Set down exactly, with nothing added, the lines from the one containing "Research relevant statistics" through the end of the entries.
[Source material Boundary: Start]
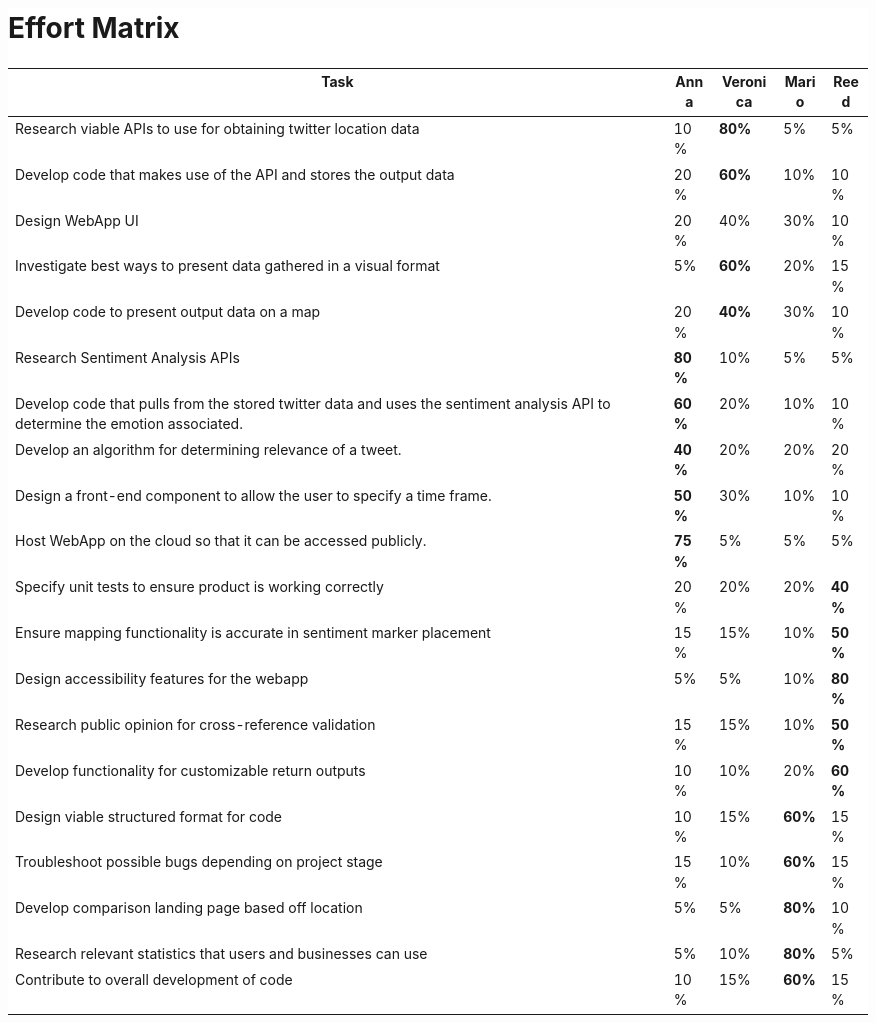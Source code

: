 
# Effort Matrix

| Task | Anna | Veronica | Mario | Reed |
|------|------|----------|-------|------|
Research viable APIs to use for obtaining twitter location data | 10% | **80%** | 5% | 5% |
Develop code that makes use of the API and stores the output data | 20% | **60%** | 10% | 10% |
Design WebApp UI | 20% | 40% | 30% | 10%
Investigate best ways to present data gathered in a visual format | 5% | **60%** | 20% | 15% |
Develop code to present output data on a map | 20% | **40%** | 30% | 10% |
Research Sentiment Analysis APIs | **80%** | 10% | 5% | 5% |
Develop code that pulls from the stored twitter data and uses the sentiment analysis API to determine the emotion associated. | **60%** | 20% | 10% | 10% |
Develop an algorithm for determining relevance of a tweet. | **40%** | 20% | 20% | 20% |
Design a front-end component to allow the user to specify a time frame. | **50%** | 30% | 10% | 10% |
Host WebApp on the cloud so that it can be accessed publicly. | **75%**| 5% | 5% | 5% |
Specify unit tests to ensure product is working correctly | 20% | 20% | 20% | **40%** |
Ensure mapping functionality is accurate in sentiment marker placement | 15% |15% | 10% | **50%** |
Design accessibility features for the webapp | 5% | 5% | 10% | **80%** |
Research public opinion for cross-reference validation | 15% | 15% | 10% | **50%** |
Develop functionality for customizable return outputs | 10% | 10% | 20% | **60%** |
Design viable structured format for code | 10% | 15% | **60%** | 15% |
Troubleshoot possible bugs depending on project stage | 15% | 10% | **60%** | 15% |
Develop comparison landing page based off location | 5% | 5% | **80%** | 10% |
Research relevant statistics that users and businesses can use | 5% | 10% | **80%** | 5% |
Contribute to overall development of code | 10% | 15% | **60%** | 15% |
[Source material Boundary: End]
■ Solution to the exercise ■
Research relevant statistics that users and businesses can use | 5% | 10% | **80%** | 5% |
Contribute to overall development of code | 10% | 15% | **60%** | 15% |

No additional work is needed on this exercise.